At this point, it is important to make a couple of observations. First, just because many references have been made, and will be made, to auto accidents (they are by far the most common personal injury case), it does NOT mean that these ideas and principles will not, or do not, apply equally well to other areas of the law and insurance policies. (i.e. products liability, premises liability, professional liability [doctor, lawyer, CPA, dentist, etc.], and many other areas). Secondly, it is VITALLY important to spend (or rather, invest) a little time learning what the appropriate policies of insurance are, or may be, involving your case and claim; what their provisions are and how they may be used to your benefit.

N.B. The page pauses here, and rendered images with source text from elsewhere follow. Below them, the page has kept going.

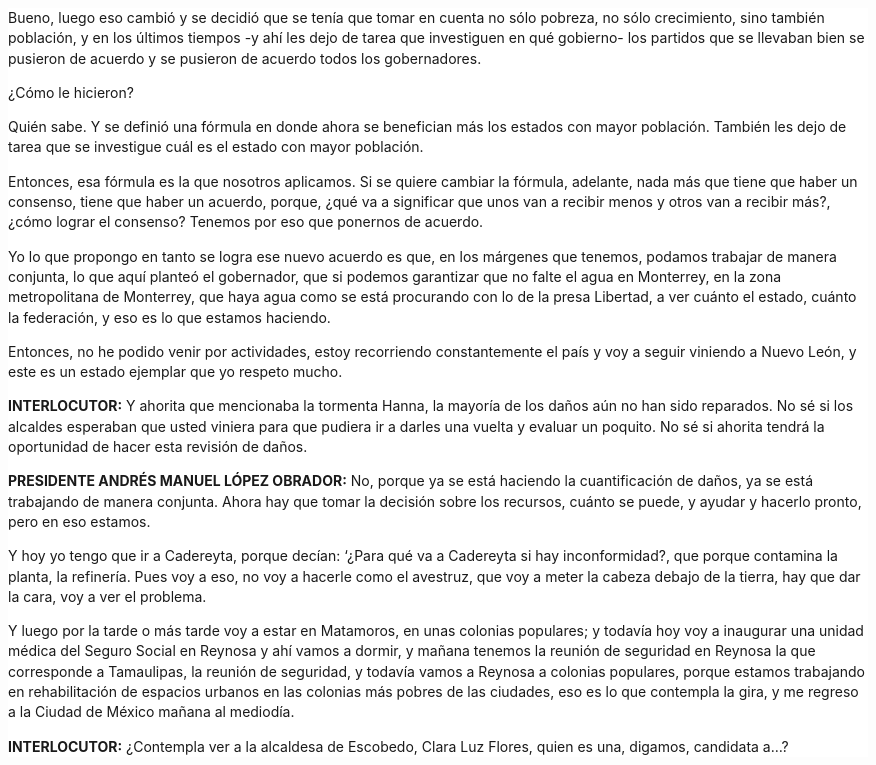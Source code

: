 Bueno, luego eso cambió y se decidió que se tenía que tomar en cuenta no sólo
pobreza, no sólo crecimiento, sino también población, y en los últimos tiempos
-y ahí les dejo de tarea que investiguen en qué gobierno- los partidos que se
llevaban bien se pusieron de acuerdo y se pusieron de acuerdo todos los
gobernadores.

¿Cómo le hicieron?

Quién sabe. Y se definió una fórmula en donde ahora se benefician más los
estados con mayor población. También les dejo de tarea que se investigue cuál
es el estado con mayor población.

Entonces, esa fórmula es la que nosotros aplicamos. Si se quiere cambiar la
fórmula, adelante, nada más que tiene que haber un consenso, tiene que haber
un acuerdo, porque, ¿qué va a significar que unos van a recibir menos y otros
van a recibir más?, ¿cómo lograr el consenso? Tenemos por eso que ponernos de
acuerdo.

Yo lo que propongo en tanto se logra ese nuevo acuerdo es que, en los márgenes
que tenemos, podamos trabajar de manera conjunta, lo que aquí planteó el
gobernador, que si podemos garantizar que no falte el agua en Monterrey, en la
zona metropolitana de Monterrey, que haya agua como se está procurando con lo
de la presa Libertad, a ver cuánto el estado, cuánto la federación, y eso es
lo que estamos haciendo.

Entonces, no he podido venir por actividades, estoy recorriendo constantemente
el país y voy a seguir viniendo a Nuevo León, y este es un estado ejemplar que
yo respeto mucho.

**INTERLOCUTOR:** Y ahorita que mencionaba la tormenta Hanna, la mayoría de
los daños aún no han sido reparados. No sé si los alcaldes esperaban que usted
viniera para que pudiera ir a darles una vuelta y evaluar un poquito. No sé si
ahorita tendrá la oportunidad de hacer esta revisión de daños.

**PRESIDENTE ANDRÉS MANUEL LÓPEZ OBRADOR:** No, porque ya se está haciendo la
cuantificación de daños, ya se está trabajando de manera conjunta. Ahora hay
que tomar la decisión sobre los recursos, cuánto se puede, y ayudar y hacerlo
pronto, pero en eso estamos.

Y hoy yo tengo que ir a Cadereyta, porque decían: ‘¿Para qué va a Cadereyta si
hay inconformidad?, que porque contamina la planta, la refinería. Pues voy a
eso, no voy a hacerle como el avestruz, que voy a meter la cabeza debajo de la
tierra, hay que dar la cara, voy a ver el problema.

Y luego por la tarde o más tarde voy a estar en Matamoros, en unas colonias
populares; y todavía hoy voy a inaugurar una unidad médica del Seguro Social
en Reynosa y ahí vamos a dormir, y mañana tenemos la reunión de seguridad en
Reynosa la que corresponde a Tamaulipas, la reunión de seguridad, y todavía
vamos a Reynosa a colonias populares, porque estamos trabajando en
rehabilitación de espacios urbanos en las colonias más pobres de las ciudades,
eso es lo que contempla la gira, y me regreso a la Ciudad de México mañana al
mediodía.

**INTERLOCUTOR:** ¿Contempla ver a la alcaldesa de Escobedo, Clara Luz Flores,
quien es una, digamos, candidata a…?
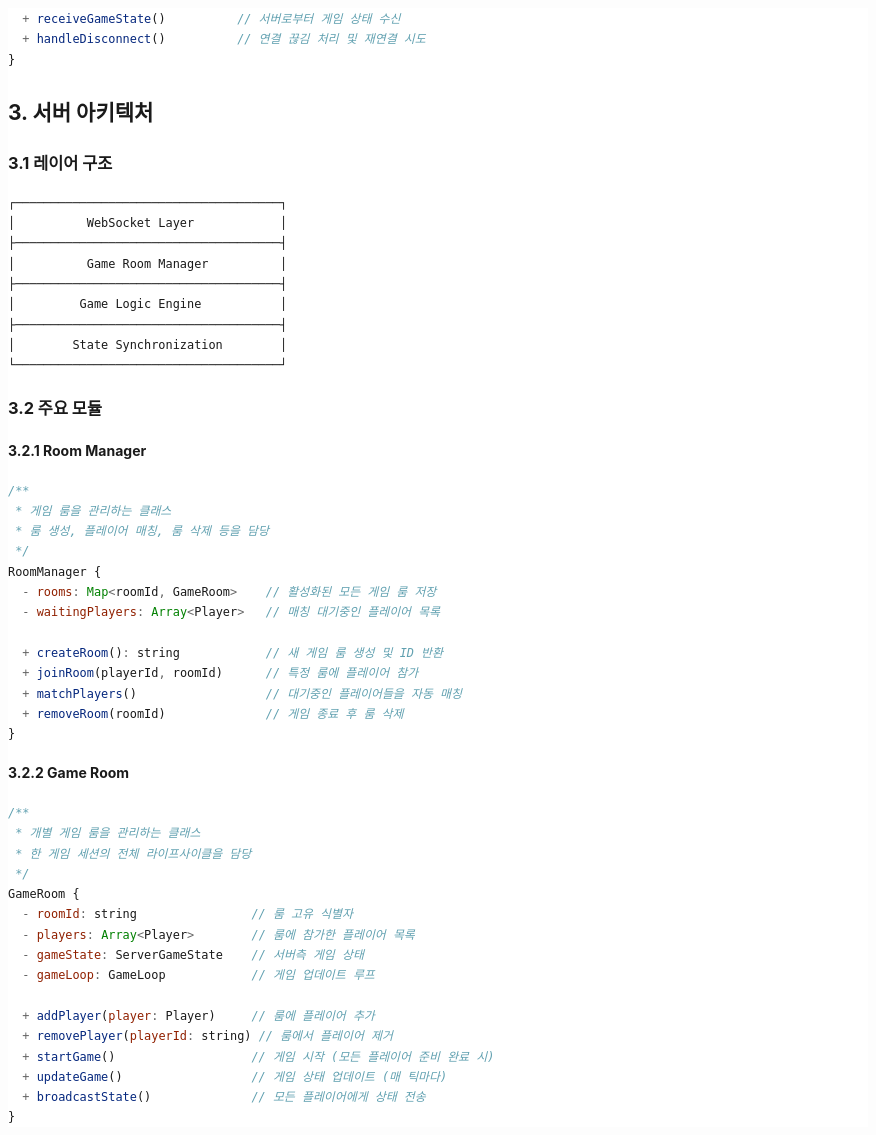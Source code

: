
```javascript
  + receiveGameState()          // 서버로부터 게임 상태 수신
  + handleDisconnect()          // 연결 끊김 처리 및 재연결 시도
}
```

## 3. 서버 아키텍처

### 3.1 레이어 구조
```
┌─────────────────────────────────────┐
│          WebSocket Layer            │
├─────────────────────────────────────┤
│          Game Room Manager          │
├─────────────────────────────────────┤
│         Game Logic Engine           │
├─────────────────────────────────────┤
│        State Synchronization        │
└─────────────────────────────────────┘
```

### 3.2 주요 모듈

#### 3.2.1 Room Manager
```javascript
/**
 * 게임 룸을 관리하는 클래스
 * 룸 생성, 플레이어 매칭, 룸 삭제 등을 담당
 */
RoomManager {
  - rooms: Map<roomId, GameRoom>    // 활성화된 모든 게임 룸 저장
  - waitingPlayers: Array<Player>   // 매칭 대기중인 플레이어 목록
  
  + createRoom(): string            // 새 게임 룸 생성 및 ID 반환
  + joinRoom(playerId, roomId)      // 특정 룸에 플레이어 참가
  + matchPlayers()                  // 대기중인 플레이어들을 자동 매칭
  + removeRoom(roomId)              // 게임 종료 후 룸 삭제
}
```

#### 3.2.2 Game Room
```javascript
/**
 * 개별 게임 룸을 관리하는 클래스
 * 한 게임 세션의 전체 라이프사이클을 담당
 */
GameRoom {
  - roomId: string                // 룸 고유 식별자
  - players: Array<Player>        // 룸에 참가한 플레이어 목록
  - gameState: ServerGameState    // 서버측 게임 상태
  - gameLoop: GameLoop            // 게임 업데이트 루프
  
  + addPlayer(player: Player)     // 룸에 플레이어 추가
  + removePlayer(playerId: string) // 룸에서 플레이어 제거
  + startGame()                   // 게임 시작 (모든 플레이어 준비 완료 시)
  + updateGame()                  // 게임 상태 업데이트 (매 틱마다)
  + broadcastState()              // 모든 플레이어에게 상태 전송
}
```
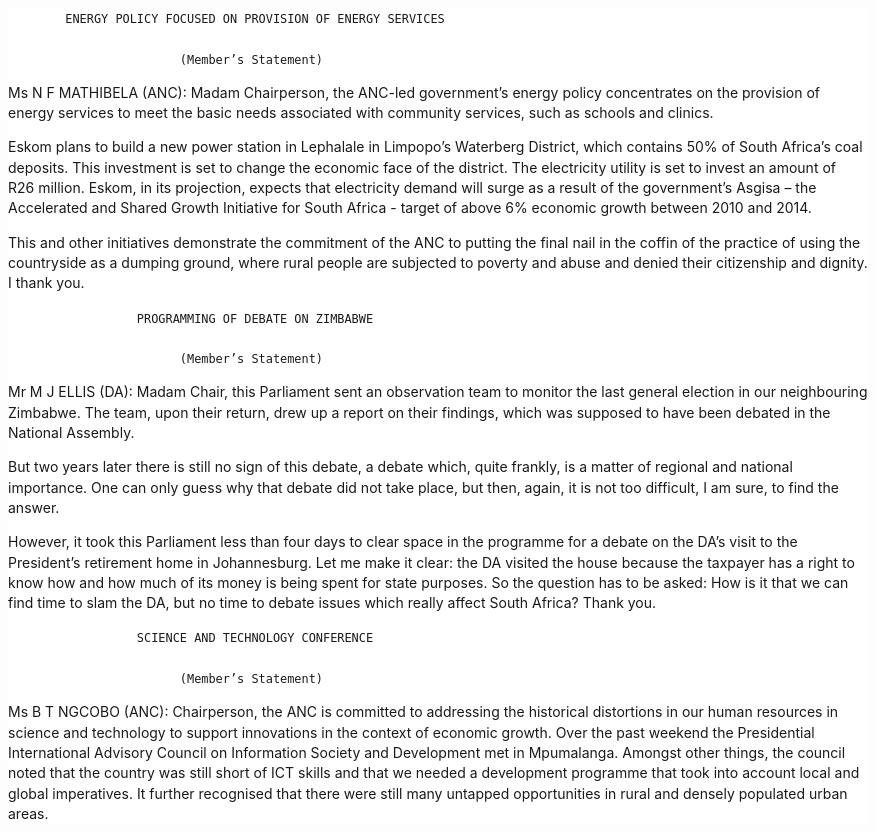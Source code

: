            ENERGY POLICY FOCUSED ON PROVISION OF ENERGY SERVICES

                            (Member’s Statement)
Ms N F MATHIBELA (ANC): Madam Chairperson, the ANC-led government’s energy
policy concentrates on the provision of energy services to meet the basic
needs associated with community services, such as schools and clinics.

Eskom plans to build a new power station in Lephalale in Limpopo’s
Waterberg District, which contains 50% of South Africa’s coal deposits.
This investment is set to change the economic face of the district. The
electricity utility is set to invest an amount of R26 million. Eskom, in
its projection, expects that electricity demand will surge as a result of
the government’s Asgisa – the Accelerated and Shared Growth Initiative for
South Africa - target of above 6% economic growth between 2010 and 2014.

This and other initiatives demonstrate the commitment of the ANC to putting
the final nail in the coffin of the practice of using the countryside as a
dumping ground, where rural people are subjected to poverty and abuse and
denied their citizenship and dignity. I thank you.

                      PROGRAMMING OF DEBATE ON ZIMBABWE

                            (Member’s Statement)

Mr M J ELLIS (DA): Madam Chair, this Parliament sent an observation team to
monitor the last general election in our neighbouring Zimbabwe. The team,
upon their return, drew up a report on their findings, which was supposed
to have been debated in the National Assembly.

But two years later there is still no sign of this debate, a debate which,
quite frankly, is a matter of regional and national importance. One can
only guess why that debate did not take place, but then, again, it is not
too difficult, I am sure, to find the answer.

However, it took this Parliament less than four days to clear space in the
programme for a debate on the DA’s visit to the President’s retirement home
in Johannesburg. Let me make it clear: the DA visited the house because the
taxpayer has a right to know how and how much of its money is being spent
for state purposes. So the question has to be asked: How is it that we can
find time to slam the DA, but no time to debate issues which really affect
South Africa? Thank you.

                      SCIENCE AND TECHNOLOGY CONFERENCE

                            (Member’s Statement)

Ms B T NGCOBO (ANC): Chairperson, the ANC is committed to addressing the
historical distortions in our human resources in science and technology to
support innovations in the context of economic growth.
Over the past weekend the Presidential International Advisory Council on
Information Society and Development met in Mpumalanga. Amongst other
things, the council noted that the country was still short of ICT skills
and that we needed a development programme that took into account local and
global imperatives. It further recognised that there were still many
untapped opportunities in rural and densely populated urban areas.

This is so critical and vital to every case, but seldom done. Probably half of the attorneys out there do not do an adequate job of this in one way or another. This one step can pay off dividends in SO many ways: it can inform you of the ultimate amounts you may be able to potentially recover; if there are any prohibitory clauses; if the policy(ies) allows stacking; if there are doubling provisions or medical payments coverage; and 101 other things. You simply are not doing a proper job, or doing yourself any favors if you skip this step. DO YOUR HOMEWORK FIRST, and learn what the insurance policy covers and which provisions apply!